So I am porting code from PHP to Java. Part of the code has a time sensitive hashing algorithm, where the current Unix time stamp acts as a seed. I am running into the problem where my ported code is giving me different answers in either language. I suspect it could be a slight difference in implementation or something.
I am wondering if the problem is something rather obscure such as this. Nevertheless, any help would be greatly appreciated.
Here is my code in Java.
private static int generateB() {
    SimpleDateFormat sdf = new SimpleDateFormat("dd/MM/yyyy", Locale.US);
    Date start;
    Date now;
    try {
        start = sdf.parse("01/01/1970");
        now = new Date();
    } catch (ParseException e) {
        return 402890;
    }
    long diff = now.getTime() - start.getTime();
    long hours = diff / (60 * 60 * 1000) % 24;
    long days = diff / (24 * 60 * 60 * 1000);
    return (int) (hours + days * 24);
}
and here is the PHP code:
 /**
 * Generate "b" parameter
 * The number of hours elapsed, since 1st of January 1970
 *
 * @return int
 */
private function generateB()
{
    $start = new \DateTime('1970-01-01');
    $now = new \DateTime('now');
    $diff = $now->diff($start);
    return $diff->h + ($diff->days * 24);
}
Yet they return different results, off by 3 hours to be exact.
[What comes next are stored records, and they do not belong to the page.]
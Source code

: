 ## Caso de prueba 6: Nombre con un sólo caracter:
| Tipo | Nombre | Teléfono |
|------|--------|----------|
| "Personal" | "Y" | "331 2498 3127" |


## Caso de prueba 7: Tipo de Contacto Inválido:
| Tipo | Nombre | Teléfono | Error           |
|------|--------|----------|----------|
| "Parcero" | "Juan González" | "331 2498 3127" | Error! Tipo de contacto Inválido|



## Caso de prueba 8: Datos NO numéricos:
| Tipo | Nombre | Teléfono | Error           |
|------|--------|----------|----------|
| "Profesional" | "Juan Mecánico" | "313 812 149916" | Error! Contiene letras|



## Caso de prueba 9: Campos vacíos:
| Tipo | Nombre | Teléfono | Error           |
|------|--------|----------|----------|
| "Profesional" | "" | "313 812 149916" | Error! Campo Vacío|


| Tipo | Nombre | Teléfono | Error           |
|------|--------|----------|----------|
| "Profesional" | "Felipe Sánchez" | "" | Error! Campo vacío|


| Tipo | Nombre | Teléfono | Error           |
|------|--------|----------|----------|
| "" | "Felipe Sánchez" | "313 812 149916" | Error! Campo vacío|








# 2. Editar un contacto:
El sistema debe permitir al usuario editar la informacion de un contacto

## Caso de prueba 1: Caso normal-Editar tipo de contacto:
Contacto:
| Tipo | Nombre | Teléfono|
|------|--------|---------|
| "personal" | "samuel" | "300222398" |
At the time of this post. The PHP returns 403472 while Java returns 403475. Also if I use System.currentTimeMillis() I get 403480.
So my question is why is there any difference at all? I mean subtracting 3 could solve my problem but I am just curious for future reference why the difference exists at all. Note: I am running the PHP via PHP Sandbox for testing purposes.